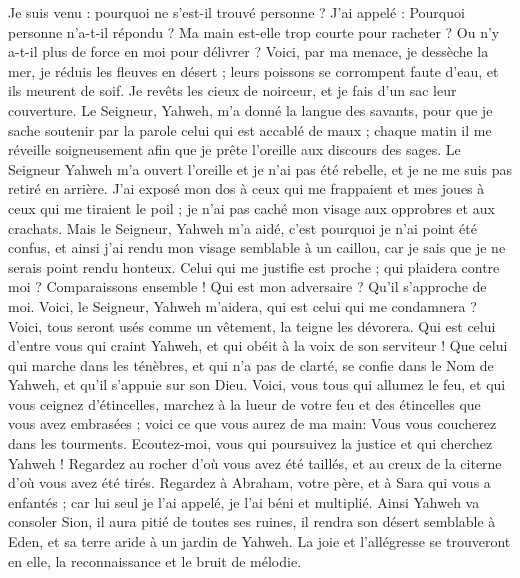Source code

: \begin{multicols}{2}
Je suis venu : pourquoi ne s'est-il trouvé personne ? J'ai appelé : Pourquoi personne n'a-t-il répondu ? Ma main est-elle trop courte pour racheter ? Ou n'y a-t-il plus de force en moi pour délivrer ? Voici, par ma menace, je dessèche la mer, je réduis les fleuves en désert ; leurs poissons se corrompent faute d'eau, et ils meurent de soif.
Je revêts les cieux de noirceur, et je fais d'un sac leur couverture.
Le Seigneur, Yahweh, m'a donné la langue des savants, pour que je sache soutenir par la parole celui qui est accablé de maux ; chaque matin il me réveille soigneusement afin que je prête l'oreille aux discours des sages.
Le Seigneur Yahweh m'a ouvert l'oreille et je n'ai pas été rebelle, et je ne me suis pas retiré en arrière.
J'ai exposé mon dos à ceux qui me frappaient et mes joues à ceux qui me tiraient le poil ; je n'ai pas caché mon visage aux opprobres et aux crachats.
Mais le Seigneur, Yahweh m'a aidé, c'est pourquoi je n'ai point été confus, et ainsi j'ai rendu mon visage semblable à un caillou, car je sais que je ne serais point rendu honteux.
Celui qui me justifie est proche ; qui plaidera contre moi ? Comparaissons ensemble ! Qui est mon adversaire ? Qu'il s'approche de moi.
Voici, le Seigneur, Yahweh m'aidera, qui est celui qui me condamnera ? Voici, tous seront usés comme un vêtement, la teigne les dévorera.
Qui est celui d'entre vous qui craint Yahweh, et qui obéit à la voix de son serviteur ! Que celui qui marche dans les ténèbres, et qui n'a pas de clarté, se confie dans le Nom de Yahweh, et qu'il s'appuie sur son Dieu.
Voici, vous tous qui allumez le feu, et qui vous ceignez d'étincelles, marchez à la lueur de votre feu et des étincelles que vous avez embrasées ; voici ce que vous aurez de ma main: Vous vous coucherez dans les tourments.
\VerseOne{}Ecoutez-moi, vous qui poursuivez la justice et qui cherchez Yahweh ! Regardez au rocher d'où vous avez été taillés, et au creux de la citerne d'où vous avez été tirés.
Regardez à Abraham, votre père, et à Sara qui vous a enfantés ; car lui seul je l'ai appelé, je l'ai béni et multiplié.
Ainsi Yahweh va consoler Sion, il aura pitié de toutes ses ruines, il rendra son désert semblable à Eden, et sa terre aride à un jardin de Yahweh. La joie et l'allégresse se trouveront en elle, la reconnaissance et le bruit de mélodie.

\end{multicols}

→ What is expected
Look above for the line containing "Voici, vous tous". Return it and each line after it exactly, through the last line, and nothing more.

→ Exercise solution
Voici, vous tous qui allumez le feu, et qui vous ceignez d'étincelles, marchez à la lueur de votre feu et des étincelles que vous avez embrasées ; voici ce que vous aurez de ma main: Vous vous coucherez dans les tourments.
\VerseOne{}Ecoutez-moi, vous qui poursuivez la justice et qui cherchez Yahweh ! Regardez au rocher d'où vous avez été taillés, et au creux de la citerne d'où vous avez été tirés.
Regardez à Abraham, votre père, et à Sara qui vous a enfantés ; car lui seul je l'ai appelé, je l'ai béni et multiplié.
Ainsi Yahweh va consoler Sion, il aura pitié de toutes ses ruines, il rendra son désert semblable à Eden, et sa terre aride à un jardin de Yahweh. La joie et l'allégresse se trouveront en elle, la reconnaissance et le bruit de mélodie.

\end{multicols}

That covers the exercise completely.